There are two reasons:
1. Suppress the "inductive kick" by allowing the coil current to decay to zero through the diode, dissipating the stored energy as heat in the coil windings and diode instead of arcing at the contact that interrupts the coil circuit.
2. Similar to 1, but to introduce a controlled delay between time of interrupting coil circuit and magnetic flux decaying enough to release the armature. Often one uses a zener(avalanche) diode or resistance in series with an ordinary diode to control decay rate.

That's the principle.
As I said the drawing is illegible.
Were i not seeing a difference in time constant when paralleling a coil with various energy absorbers, i would be suspect first of my diode polarity and second of my measurement technique.

 

[Windadct]

The diode is to handle the inductive kick when the contactor is de-energized.

However the time constant for both is based on mechanical and electrical properties. For the closing - the closing solenoid will exert a force ( some inductive rise time as the current starts at 0A and T-0 when power is applied to the solenoid) - and then the mass of all of the components - need to accelerate etc... not a simple issue.
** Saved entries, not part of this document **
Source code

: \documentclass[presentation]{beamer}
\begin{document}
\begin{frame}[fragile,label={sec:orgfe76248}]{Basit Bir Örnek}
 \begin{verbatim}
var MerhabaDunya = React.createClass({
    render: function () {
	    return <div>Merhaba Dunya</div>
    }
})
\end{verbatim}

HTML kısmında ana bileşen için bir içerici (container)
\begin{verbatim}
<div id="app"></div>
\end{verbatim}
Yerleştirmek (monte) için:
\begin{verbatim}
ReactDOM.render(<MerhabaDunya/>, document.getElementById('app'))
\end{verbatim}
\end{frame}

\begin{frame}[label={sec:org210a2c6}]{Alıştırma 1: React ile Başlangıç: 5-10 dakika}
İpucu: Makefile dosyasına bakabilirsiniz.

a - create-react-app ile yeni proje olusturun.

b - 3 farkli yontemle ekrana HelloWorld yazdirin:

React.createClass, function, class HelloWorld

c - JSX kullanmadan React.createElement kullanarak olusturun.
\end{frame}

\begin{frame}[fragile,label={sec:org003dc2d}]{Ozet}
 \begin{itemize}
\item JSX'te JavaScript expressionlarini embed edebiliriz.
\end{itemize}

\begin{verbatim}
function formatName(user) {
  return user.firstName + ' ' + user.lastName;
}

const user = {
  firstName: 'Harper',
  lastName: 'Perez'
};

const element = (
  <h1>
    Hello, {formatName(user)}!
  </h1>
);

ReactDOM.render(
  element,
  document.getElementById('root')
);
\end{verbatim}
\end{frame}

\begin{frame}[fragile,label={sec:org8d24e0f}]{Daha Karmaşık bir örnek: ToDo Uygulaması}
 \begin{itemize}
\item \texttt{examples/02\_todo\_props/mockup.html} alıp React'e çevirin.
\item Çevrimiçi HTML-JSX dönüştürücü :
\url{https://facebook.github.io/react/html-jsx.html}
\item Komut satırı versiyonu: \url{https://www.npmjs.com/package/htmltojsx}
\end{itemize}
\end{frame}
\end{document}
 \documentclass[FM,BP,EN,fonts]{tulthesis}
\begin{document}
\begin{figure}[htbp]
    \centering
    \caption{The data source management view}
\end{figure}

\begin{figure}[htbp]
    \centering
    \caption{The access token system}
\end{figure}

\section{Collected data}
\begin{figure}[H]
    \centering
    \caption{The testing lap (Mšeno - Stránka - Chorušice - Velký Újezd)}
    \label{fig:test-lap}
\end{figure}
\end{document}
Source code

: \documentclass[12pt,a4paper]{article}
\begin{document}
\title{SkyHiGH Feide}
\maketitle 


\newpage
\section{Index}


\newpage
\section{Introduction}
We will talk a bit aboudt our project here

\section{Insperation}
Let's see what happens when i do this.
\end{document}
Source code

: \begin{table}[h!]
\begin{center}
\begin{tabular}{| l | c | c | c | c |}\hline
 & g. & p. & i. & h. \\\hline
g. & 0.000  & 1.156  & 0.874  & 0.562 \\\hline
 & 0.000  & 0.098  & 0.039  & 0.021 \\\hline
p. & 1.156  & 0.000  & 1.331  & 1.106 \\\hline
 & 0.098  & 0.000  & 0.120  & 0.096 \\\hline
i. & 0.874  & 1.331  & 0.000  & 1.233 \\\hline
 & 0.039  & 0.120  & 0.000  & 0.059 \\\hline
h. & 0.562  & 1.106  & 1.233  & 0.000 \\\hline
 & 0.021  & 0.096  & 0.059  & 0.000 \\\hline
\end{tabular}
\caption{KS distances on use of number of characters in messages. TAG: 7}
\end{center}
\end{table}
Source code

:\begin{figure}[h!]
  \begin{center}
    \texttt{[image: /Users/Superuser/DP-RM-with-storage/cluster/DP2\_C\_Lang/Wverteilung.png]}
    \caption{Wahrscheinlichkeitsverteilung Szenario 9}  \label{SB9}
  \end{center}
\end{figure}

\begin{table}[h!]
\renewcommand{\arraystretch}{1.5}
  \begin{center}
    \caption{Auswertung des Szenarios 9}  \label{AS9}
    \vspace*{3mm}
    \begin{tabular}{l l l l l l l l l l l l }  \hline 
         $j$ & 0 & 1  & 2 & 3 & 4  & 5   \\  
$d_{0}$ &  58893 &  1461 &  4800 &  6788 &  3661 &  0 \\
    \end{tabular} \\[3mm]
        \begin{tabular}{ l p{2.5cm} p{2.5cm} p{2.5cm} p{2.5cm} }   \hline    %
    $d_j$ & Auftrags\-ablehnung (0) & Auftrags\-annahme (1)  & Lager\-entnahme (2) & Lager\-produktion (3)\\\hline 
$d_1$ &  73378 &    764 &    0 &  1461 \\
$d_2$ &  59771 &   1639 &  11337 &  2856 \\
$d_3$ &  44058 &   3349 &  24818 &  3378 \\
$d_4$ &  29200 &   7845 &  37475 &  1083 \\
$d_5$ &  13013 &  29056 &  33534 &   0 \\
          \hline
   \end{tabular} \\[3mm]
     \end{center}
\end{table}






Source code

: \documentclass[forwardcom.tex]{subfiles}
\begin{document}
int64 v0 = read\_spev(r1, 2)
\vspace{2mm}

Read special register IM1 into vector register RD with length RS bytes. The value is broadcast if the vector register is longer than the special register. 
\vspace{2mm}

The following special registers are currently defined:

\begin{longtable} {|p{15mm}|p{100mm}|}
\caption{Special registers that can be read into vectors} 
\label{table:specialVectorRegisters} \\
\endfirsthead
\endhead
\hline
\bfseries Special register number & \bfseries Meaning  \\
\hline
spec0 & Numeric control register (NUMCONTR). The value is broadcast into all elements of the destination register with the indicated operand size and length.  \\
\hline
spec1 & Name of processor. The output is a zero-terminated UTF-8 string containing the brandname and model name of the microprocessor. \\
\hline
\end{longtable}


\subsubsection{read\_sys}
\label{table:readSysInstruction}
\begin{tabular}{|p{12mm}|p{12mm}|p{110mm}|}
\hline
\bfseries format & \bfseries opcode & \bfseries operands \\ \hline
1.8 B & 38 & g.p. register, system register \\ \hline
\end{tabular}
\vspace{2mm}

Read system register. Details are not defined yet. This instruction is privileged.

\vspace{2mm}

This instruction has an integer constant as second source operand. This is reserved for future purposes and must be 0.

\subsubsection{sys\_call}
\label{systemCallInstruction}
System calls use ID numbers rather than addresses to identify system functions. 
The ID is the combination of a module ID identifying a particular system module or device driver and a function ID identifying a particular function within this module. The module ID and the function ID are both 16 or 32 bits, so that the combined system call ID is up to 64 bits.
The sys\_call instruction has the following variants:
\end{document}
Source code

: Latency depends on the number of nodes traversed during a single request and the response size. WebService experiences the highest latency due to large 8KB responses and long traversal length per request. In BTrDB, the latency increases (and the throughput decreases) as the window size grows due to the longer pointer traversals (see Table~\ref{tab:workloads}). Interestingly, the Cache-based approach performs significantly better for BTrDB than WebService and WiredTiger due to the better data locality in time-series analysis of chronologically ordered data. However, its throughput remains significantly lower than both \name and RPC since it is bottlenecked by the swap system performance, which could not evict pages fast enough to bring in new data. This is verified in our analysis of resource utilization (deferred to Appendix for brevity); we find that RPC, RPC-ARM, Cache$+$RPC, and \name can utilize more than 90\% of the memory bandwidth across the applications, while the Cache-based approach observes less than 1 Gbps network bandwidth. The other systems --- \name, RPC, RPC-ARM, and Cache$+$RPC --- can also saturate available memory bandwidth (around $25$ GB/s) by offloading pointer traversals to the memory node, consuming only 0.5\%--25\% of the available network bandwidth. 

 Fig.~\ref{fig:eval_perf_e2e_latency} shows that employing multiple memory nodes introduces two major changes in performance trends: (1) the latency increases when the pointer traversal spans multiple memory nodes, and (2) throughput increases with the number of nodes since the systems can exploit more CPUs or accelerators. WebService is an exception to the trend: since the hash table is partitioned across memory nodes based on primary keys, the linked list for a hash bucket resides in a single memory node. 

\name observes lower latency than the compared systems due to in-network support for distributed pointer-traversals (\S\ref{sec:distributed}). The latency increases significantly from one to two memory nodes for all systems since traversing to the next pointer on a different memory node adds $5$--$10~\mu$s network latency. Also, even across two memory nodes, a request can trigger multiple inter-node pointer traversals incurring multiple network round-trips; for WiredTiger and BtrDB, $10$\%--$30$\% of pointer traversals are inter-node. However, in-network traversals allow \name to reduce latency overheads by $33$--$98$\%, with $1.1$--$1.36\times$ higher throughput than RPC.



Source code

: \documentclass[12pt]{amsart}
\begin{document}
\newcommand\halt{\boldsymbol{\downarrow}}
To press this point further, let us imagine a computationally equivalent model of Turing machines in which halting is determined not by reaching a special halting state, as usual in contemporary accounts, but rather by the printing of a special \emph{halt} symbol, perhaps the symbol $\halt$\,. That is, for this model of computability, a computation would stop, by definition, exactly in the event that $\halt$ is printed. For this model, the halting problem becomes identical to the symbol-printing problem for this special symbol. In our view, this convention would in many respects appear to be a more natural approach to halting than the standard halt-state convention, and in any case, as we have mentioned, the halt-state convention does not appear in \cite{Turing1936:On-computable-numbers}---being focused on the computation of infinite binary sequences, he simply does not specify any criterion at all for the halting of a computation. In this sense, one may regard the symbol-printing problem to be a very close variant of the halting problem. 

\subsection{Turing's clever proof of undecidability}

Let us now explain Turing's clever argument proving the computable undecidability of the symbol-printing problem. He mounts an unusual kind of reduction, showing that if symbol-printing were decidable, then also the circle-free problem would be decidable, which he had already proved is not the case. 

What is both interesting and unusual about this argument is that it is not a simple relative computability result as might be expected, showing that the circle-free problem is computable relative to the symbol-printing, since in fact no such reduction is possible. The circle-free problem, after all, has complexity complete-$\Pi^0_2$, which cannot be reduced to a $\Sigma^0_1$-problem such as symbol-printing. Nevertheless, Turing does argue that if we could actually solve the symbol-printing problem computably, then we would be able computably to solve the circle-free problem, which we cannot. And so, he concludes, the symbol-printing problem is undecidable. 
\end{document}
For breaking time - there are really 2 critical times - normal braking time is from the trip ( for a contactor, this is removal of the power to the solenoid) to the point when the contacts break ( separate) - however the critical issue is how fast to they separate, and how long (time) will it take to extinguish some amount of current, in DC this is difficult to accomplish. So most device's published extinguish times are usually based on worst case - inductive loads - it is a balancing act of blowout coil strength, and opening spring speed ( note the opening spring is acted against by the closing solenoid - so to make the contacts open faster, bigger spring, bigger solenoid) also - this tends to increase the dI/dT across the contacts - making the apparent voltage across them increase - it is not a simple project.
If this is to operate frequently - the arcing surfaces should probably be tungsten and easily serviceable ( by filing) and replaceable.

 

[wingsofdesire]

Thank you for those informative inputs. I've been lately out of town, and back again to resume.
Well, i have placed a silver tip in the contacts.
The contactor is working fine. All the high voltage and insulation tests are upto mark except for the Closing and Interrupting Time.
I have to increase the closing time atleast by 20-30ms.
The interrupting time as specified is about 8-12ms without protective device.
Yet my test results give me somewhere about 53-55ms, where as it shout be 80-100ms.
And my braking time is just about 60ms.
Has the magnetization property of the coil got anything to do with it. I was thinking of increasing the gauge of the wire or the number of turns. I haven't yet checked on the inductance of coil. Though the resistance is around 460 ohms at 20C. I am just stalled with this and cannot find a way out.

Thank you.

 

[Carl Pugh]

To decrease the closing time, you have to have less resistance to closing (Weaker springs or lower mass) or a stronger solenoid. (For a stronger solenoid you need a larger solenoid or higher ampturns on closing or maybe a different designed solenoid or maybe a DC solenoid).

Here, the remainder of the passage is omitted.